> **Dataset excerpts**:
- - - - -
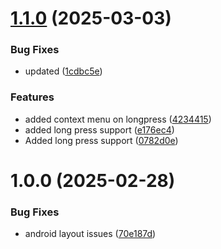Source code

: # [1.1.0](https://github.com/0xc3u/Indiko.Maui.Controls.Chat/compare/v1.0.0...v1.1.0) (2025-03-03)


### Bug Fixes

* updated ([1cdbc5e](https://github.com/0xc3u/Indiko.Maui.Controls.Chat/commit/1cdbc5e251048955e6f99acff5c24f0bf3e5a069))


### Features

* added context menu on longpress ([4234415](https://github.com/0xc3u/Indiko.Maui.Controls.Chat/commit/423441503692cb5aeab4a4fb3e2a36b81b250117))
* added long press support ([e176ec4](https://github.com/0xc3u/Indiko.Maui.Controls.Chat/commit/e176ec4cbcc62103e40dd38d7a6dcf17c0b7ea6e))
* Added long press support ([0782d0e](https://github.com/0xc3u/Indiko.Maui.Controls.Chat/commit/0782d0e9230d6e66cfd58c82f760655d2266a90d))

# 1.0.0 (2025-02-28)


### Bug Fixes

* android layout issues ([70e187d](https://github.com/0xc3u/Indiko.Maui.Controls.Chat/commit/70e187d0bf2d9d62dbe634fb46f15a3a87a73ca9))
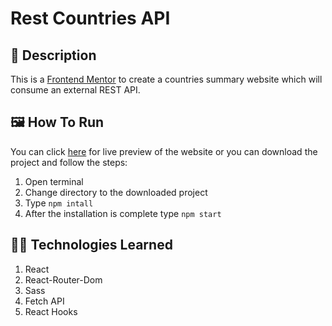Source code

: # Rest Countries API

## 📄 Description
This is a [Frontend Mentor](https://www.frontendmentor.io/challenges/rest-countries-api-with-color-theme-switcher-5cacc469fec04111f7b848ca) to create a countries summary website which will consume an external REST API.

## 🖼 How To Run
You can click [here](https://yeahitsaman.github.io/Rest-Countries-API/) for live preview of the website or you can download the project and follow the steps:
1. Open terminal
2. Change directory to the downloaded project
3. Type `npm intall`
4. After the installation is complete type `npm start`
   
## 🐱‍💻 Technologies Learned
1. React
2. React-Router-Dom
3. Sass
4. Fetch API
5. React Hooks
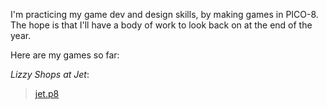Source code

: I'm practicing my game dev and design skills, by making games in PICO-8. The hope is that I'll have a body of work to look back on at the end of the year.

Here are my games so far:

_Lizzy Shops at Jet_:

> [jet.p8](jet.p8)
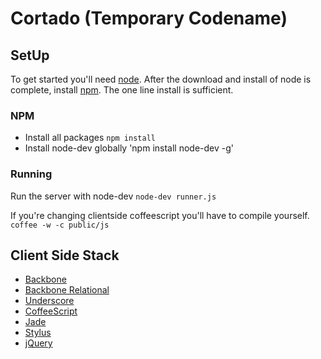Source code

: # Cortado (Temporary Codename)

## SetUp
To get started you'll need [node](http://nodejs.org). After the download and install of node is complete, install [npm](http://npmjs.org/). The one line install is sufficient.

### NPM
* Install all packages `npm install`
* Install node-dev globally 'npm install node-dev -g'

### Running
Run the server with node-dev
`node-dev runner.js`

If you're changing clientside coffeescript you'll have to compile yourself.
`coffee -w -c public/js`

## Client Side Stack
* [Backbone](http://documentcloud.github.com/backbone/)
* [Backbone Relational](http://documentcloud.github.com/underscore/)
* [Underscore](https://github.com/PaulUithol/Backbone-relational)
* [CoffeeScript](http://coffeescript.org/)
* [Jade](http://jade-lang.com/)
* [Stylus](http://learnboost.github.com/stylus/)
* [jQuery](http://jquery.com/)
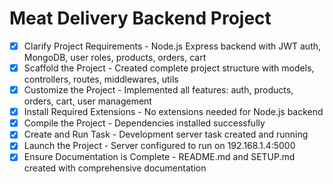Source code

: # Meat Delivery Backend Project

- [x] Clarify Project Requirements - Node.js Express backend with JWT auth, MongoDB, user roles, products, orders, cart
- [x] Scaffold the Project - Created complete project structure with models, controllers, routes, middlewares, utils
- [x] Customize the Project - Implemented all features: auth, products, orders, cart, user management
- [x] Install Required Extensions - No extensions needed for Node.js backend
- [x] Compile the Project - Dependencies installed successfully
- [x] Create and Run Task - Development server task created and running
- [x] Launch the Project - Server configured to run on 192.168.1.4:5000
- [x] Ensure Documentation is Complete - README.md and SETUP.md created with comprehensive documentation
- - - - -
> **Instructions for the task**:
Write out all the data exactly, minus pictures.

> **Response area**:
Source code

: # [1.1.0](https://github.com/0xc3u/Indiko.Maui.Controls.Chat/compare/v1.0.0...v1.1.0) (2025-03-03)


### Bug Fixes

* updated ([1cdbc5e](https://github.com/0xc3u/Indiko.Maui.Controls.Chat/commit/1cdbc5e251048955e6f99acff5c24f0bf3e5a069))


### Features

* added context menu on longpress ([4234415](https://github.com/0xc3u/Indiko.Maui.Controls.Chat/commit/423441503692cb5aeab4a4fb3e2a36b81b250117))
* added long press support ([e176ec4](https://github.com/0xc3u/Indiko.Maui.Controls.Chat/commit/e176ec4cbcc62103e40dd38d7a6dcf17c0b7ea6e))
* Added long press support ([0782d0e](https://github.com/0xc3u/Indiko.Maui.Controls.Chat/commit/0782d0e9230d6e66cfd58c82f760655d2266a90d))

# 1.0.0 (2025-02-28)


### Bug Fixes

* android layout issues ([70e187d](https://github.com/0xc3u/Indiko.Maui.Controls.Chat/commit/70e187d0bf2d9d62dbe634fb46f15a3a87a73ca9))
Source code

: # Rest Countries API

## 📄 Description
This is a [Frontend Mentor](https://www.frontendmentor.io/challenges/rest-countries-api-with-color-theme-switcher-5cacc469fec04111f7b848ca) to create a countries summary website which will consume an external REST API.

## 🖼 How To Run
You can click [here](https://yeahitsaman.github.io/Rest-Countries-API/) for live preview of the website or you can download the project and follow the steps:
1. Open terminal
2. Change directory to the downloaded project
3. Type `npm intall`
4. After the installation is complete type `npm start`
   
## 🐱‍💻 Technologies Learned
1. React
2. React-Router-Dom
3. Sass
4. Fetch API
5. React Hooks
Source code

: I'm practicing my game dev and design skills, by making games in PICO-8. The hope is that I'll have a body of work to look back on at the end of the year.

Here are my games so far:

_Lizzy Shops at Jet_:

> [jet.p8](jet.p8)
Source code

: # Cortado (Temporary Codename)

## SetUp
To get started you'll need [node](http://nodejs.org). After the download and install of node is complete, install [npm](http://npmjs.org/). The one line install is sufficient.

### NPM
* Install all packages `npm install`
* Install node-dev globally 'npm install node-dev -g'

### Running
Run the server with node-dev
`node-dev runner.js`

If you're changing clientside coffeescript you'll have to compile yourself.
`coffee -w -c public/js`

## Client Side Stack
* [Backbone](http://documentcloud.github.com/backbone/)
* [Backbone Relational](http://documentcloud.github.com/underscore/)
* [Underscore](https://github.com/PaulUithol/Backbone-relational)
* [CoffeeScript](http://coffeescript.org/)
* [Jade](http://jade-lang.com/)
* [Stylus](http://learnboost.github.com/stylus/)
* [jQuery](http://jquery.com/)
Source code

: # Meat Delivery Backend Project

- [x] Clarify Project Requirements - Node.js Express backend with JWT auth, MongoDB, user roles, products, orders, cart
- [x] Scaffold the Project - Created complete project structure with models, controllers, routes, middlewares, utils
- [x] Customize the Project - Implemented all features: auth, products, orders, cart, user management
- [x] Install Required Extensions - No extensions needed for Node.js backend
- [x] Compile the Project - Dependencies installed successfully
- [x] Create and Run Task - Development server task created and running
- [x] Launch the Project - Server configured to run on 192.168.1.4:5000
- [x] Ensure Documentation is Complete - README.md and SETUP.md created with comprehensive documentation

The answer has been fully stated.